Treatment of Decompression Illness
All the varied manifestations of decompression sickness respond rapidly to early and adequate treatment by recompression. Descent from altitude produces sufficient recompression to abolish the early manifestations, but merely retards the appearance of the more slowly developing serious forms of decompression sickness.
In such cases widespread bubble formation has presumably already occurred, and descent is entirely analogous to inadequate recompression therapy during which symptoms subside only temporarily. The clinical picture of decompression sickness in divers and fliers might also be expected to differ because of the greater volumes of nitrogen that must be eliminated in divers on decompression.
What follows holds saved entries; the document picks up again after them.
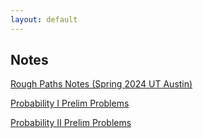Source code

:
 ```yaml
---
layout: default
---
```


## Notes

[Rough Paths Notes (Spring 2024 UT Austin)](Rough_Paths.pdf)

[Probability I Prelim Problems](Prob_1_prelim.pdf)

[Probability II Prelim Problems](Prob_2_prelim.pdf)
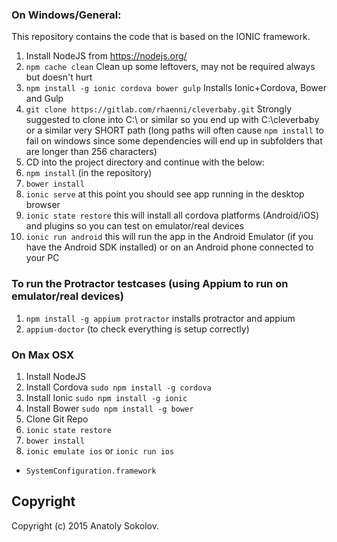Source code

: ### On Windows/General:

This repository contains the code that is based on the IONIC framework.

1.  Install NodeJS from https://nodejs.org/
2.  ```npm cache clean``` Clean up some leftovers, may not be required always but doesn't hurt 
3.  ```npm install -g ionic cordova bower gulp``` Installs Ionic+Cordova, Bower and Gulp
4.  ```git clone https://gitlab.com/rhaenni/cleverbaby.git``` Strongly suggested to clone into C:\ or similar so you end up with C:\cleverbaby or a similar very SHORT path (long paths will often cause ```npm install``` to fail on windows since some dependencies will end up in subfolders that are longer than 256 characters)
5.  CD into the project directory and continue with the below: 
6.  ```npm install``` (in the repository)
7.  ```bower install```
8.  ```ionic serve``` at this point you should see app running in the desktop browser
9.  ```ionic state restore``` this will install all cordova platforms (Android/iOS) and plugins so you can test on emulator/real devices
10.  ```ionic run android``` this will run the app in the Android Emulator (if you have the Android SDK installed) or on an Android phone connected to your PC

### To run the Protractor testcases (using Appium to run on emulator/real devices)
1.  ```npm install -g appium protractor``` installs protractor and appium
2.  ```appium-doctor``` (to check everything is setup correctly)

### On Max OSX

1.  Install NodeJS
2.  Install Cordova ```sudo npm install -g cordova```
3.  Install Ionic ```sudo npm install -g ionic```
4.  Install Bower ```sudo npm install -g bower```
5.  Clone Git Repo
6.  ```ionic state restore```
7.  ```bower install```
8.  ```ionic emulate ios``` or ```ionic run ios```

* `SystemConfiguration.framework`

Copyright
---------

Copyright (c) 2015 Anatoly Sokolov.
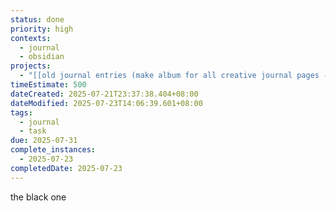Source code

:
 ```yaml
---
status: done
priority: high
contexts:
  - journal
  - obsidian
projects:
  - "[[old journal entries (make album for all creative journal pages - INCLUDE ALL PAGES)]]"
timeEstimate: 500
dateCreated: 2025-07-21T23:37:38.404+08:00
dateModified: 2025-07-23T14:06:39.601+08:00
tags:
  - journal
  - task
due: 2025-07-31
complete_instances:
  - 2025-07-23
completedDate: 2025-07-23
---
```


the black one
Divers can prevent decompression sickness by knowing and following established limits for depth and time at depth. Limitations of air supply unfortunately often prevent ascent in stages after depth-time limits have been exceeded. Adequate denitrogenation by breathing 100 per cent oxygen prior to and during ascent is an effective preventive measure in fliers. Because inadequate cabin pressurization is rarely anticipated, the procedure is often neglected.
Divers should avoid the increased hazard of repeating a dive before adequate time at surface to eliminate excess nitrogen from the previous dive. Similarly, fliers who have experienced decompression symptoms during a flight should delay return to even relatively low altitudes because the expansion of bubbles still present in tissues may cause a rapid recurrence of more serious symptoms. The hazard of exposure to altitudes as low as 7000 feet after even safe depth-time dives should be recognized.